Un guide d’application pratique du RGPD pour les établissements de santé retardataires

Il arrive tardivement. Presque un an après l’entrée en vigueur du règlement général sur la protection des données (RGPD), la direction générale de l’offre de soins (DGOS) dépendant du ministère de la Santé publie un mémento sur le sujet. Présenté comme un outil ayant “pour objectif d’éclairer les décideurs sur les conséquences, pour les établissements de santé, de ce nouveau contexte réglementaire et d’en préciser les enjeux”, le document de 28 pages rappelle plutôt les “notions-clés” que recouvre le RGPD (qu’est-ce qu’une donnée à caractère personnel ? qui est responsable de traitement ?…), le rôle du data protection officer (DPO) et ce qu’impliquent la tenue du registre des traitements ou les analyses d’impacts sur la vie privée. Il se clôture par un mémo-quiz intitulé “RGPD – êtes-vous prêt ?”.

Toutefois, ce mémento destiné aux directions des établissements se montre pratique : chaque élément du RGPD est expliqué de façon claire et adaptée à ce type de structure, exemples concrets à la clé, des liens vers des fiches de la Commission nationale de l’informatique et des libertés (Cnil) sont proposés tout au long du document ainsi qu’en fin de guide un glossaire et une liste des outils et sites institutionnels de référence. La DGOS rappelle ainsi qu’un recoupement d’informations constitue une donnée à caractère personnel, citant “le fils du notaire hospitalisé dans notre établissement habitant au 11 boulevard Raspail à Paris”. À l’inverse, l’adresse “consultantexterne@etablissement.fr” n’en est pas une “car c’est une adresse mail non nominative, ne rentrant pas dans le champ du RGPD, pour autant que cette adresse fonctionnelle ne puisse être associée à une seule personne ; dans le cas contraire, elle deviendrait alors indirectement nominative”. Et la liste des données de santé gérées par les établissements, par nature, en raison de leur utilisation ou parce qu’elles résultent d’un croisement de données, est précisée.
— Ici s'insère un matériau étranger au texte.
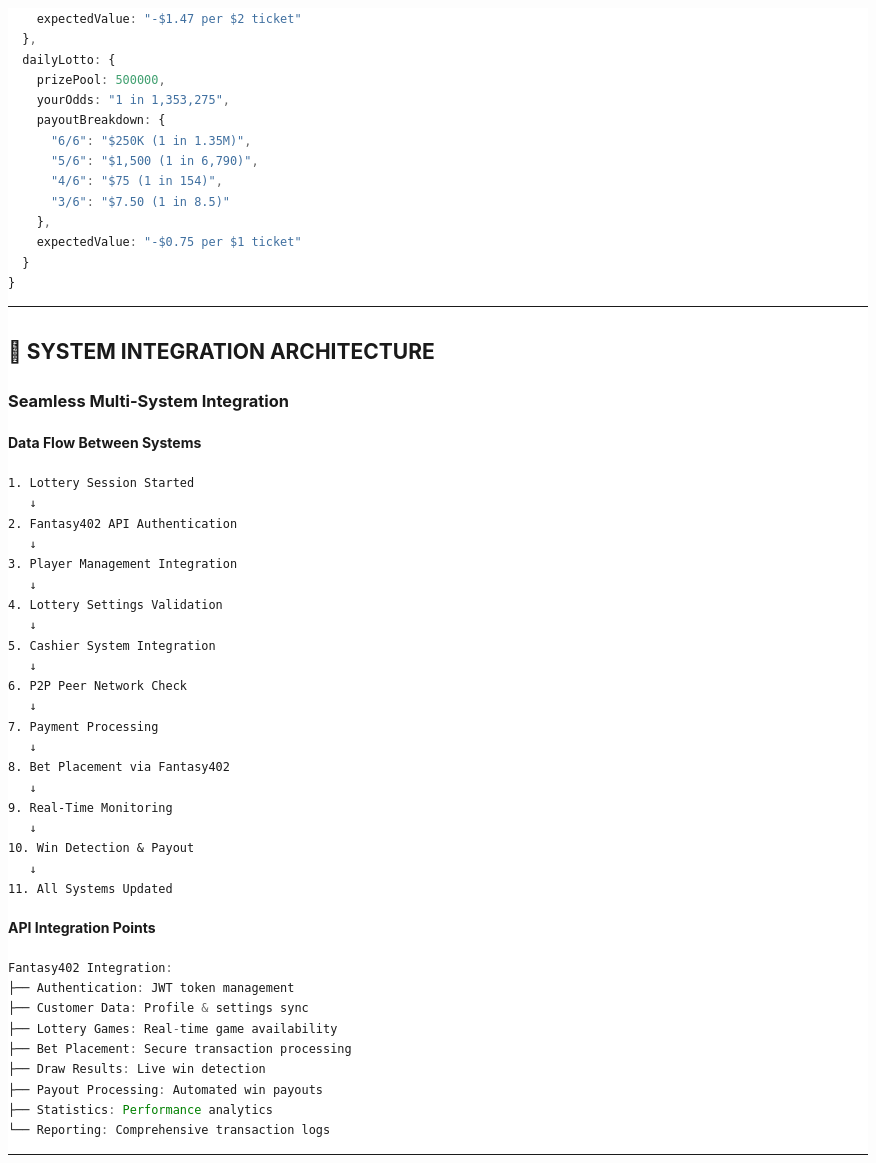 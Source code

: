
 ```typescript
    expectedValue: "-$1.47 per $2 ticket"
  },
  dailyLotto: {
    prizePool: 500000,
    yourOdds: "1 in 1,353,275",
    payoutBreakdown: {
      "6/6": "$250K (1 in 1.35M)",
      "5/6": "$1,500 (1 in 6,790)",
      "4/6": "$75 (1 in 154)",
      "3/6": "$7.50 (1 in 8.5)"
    },
    expectedValue: "-$0.75 per $1 ticket"
  }
}
```

---

## 🔗 **SYSTEM INTEGRATION ARCHITECTURE**

### **Seamless Multi-System Integration**

#### **Data Flow Between Systems**

```
1. Lottery Session Started
   ↓
2. Fantasy402 API Authentication
   ↓
3. Player Management Integration
   ↓
4. Lottery Settings Validation
   ↓
5. Cashier System Integration
   ↓
6. P2P Peer Network Check
   ↓
7. Payment Processing
   ↓
8. Bet Placement via Fantasy402
   ↓
9. Real-Time Monitoring
   ↓
10. Win Detection & Payout
   ↓
11. All Systems Updated
```

#### **API Integration Points**

```typescript
Fantasy402 Integration:
├── Authentication: JWT token management
├── Customer Data: Profile & settings sync
├── Lottery Games: Real-time game availability
├── Bet Placement: Secure transaction processing
├── Draw Results: Live win detection
├── Payout Processing: Automated win payouts
├── Statistics: Performance analytics
└── Reporting: Comprehensive transaction logs
```

---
Le DPO doit être un qualiticien

Autre exemple pratique : la désignation du responsable de traitement au sein d’un groupement hospitalier de territoire (GHT). Est alors expliquée la coresponsabilité de traitement entre les établissements parties au GHT et l’établissement support, en cas notamment de dossier médical partagé ou de traitement utilisé pour la pharmacie commune ou pour le laboratoire commun de biologie médicale. Et la nécessité de formaliser un accord sous forme de convention, dans le règlement intérieur du GHT ou au niveau du registre des traitements. Plus loin, une page détaille “comment choisir (son) DPO” : lui assurer une position stratégique au sein de la hiérarchie, ne pas le placer en position de conflits d’intérêt, maîtriser autant l’IT que les sujets juridiques, etc. À ce titre, le responsable de la sécurité des systèmes d’information (RSSI) du centre hospitalo-universitaire (CHU) de Rennes, Frédéric Alliaume, posait la question du profil à recruter sur le 7e congrès national de la sécurité des systèmes d’information de santé. Réponse de Cédric Cartau, qui intervenait en tant que RSSI du CHU de Nantes, DPO de son GHT (13 établissements) et auteur de nombreux ouvrages sur les SI hospitaliers : le DPO doit être un qualiticien. “Le plus mauvais DPO qui existe est un informaticien. Je suis bien placé pour en parler, j’en suis un. Le DPO est une démarche qualité, pas technique. Quand je le peux, je mets donc en œuvre des qualiticiens.” Mais “il y a des exceptions : un informaticien préalablement correspondant Informatique et libertés (CIL) dans un CH” par exemple.

Enfin, la partie consacrée aux analyses d’impact sur la vie privée indique quand il faut les mener et dirige vers l’outil de la Cnil qui permet de formaliser ces études. Les contrats en cas de sous-traitance des traitements ne sont pas oubliés, avec un exemple de clauses fourni par la Cnil qui propose également un modèle de fiches et de registres des activités de traitement. Lors du congrès, il a été annoncé que la publication de ce guide par la DGOS “devrait être complétée par la mise en œuvre d’un groupe de travail santé qui devrait aider à définir des traitements dits standards”.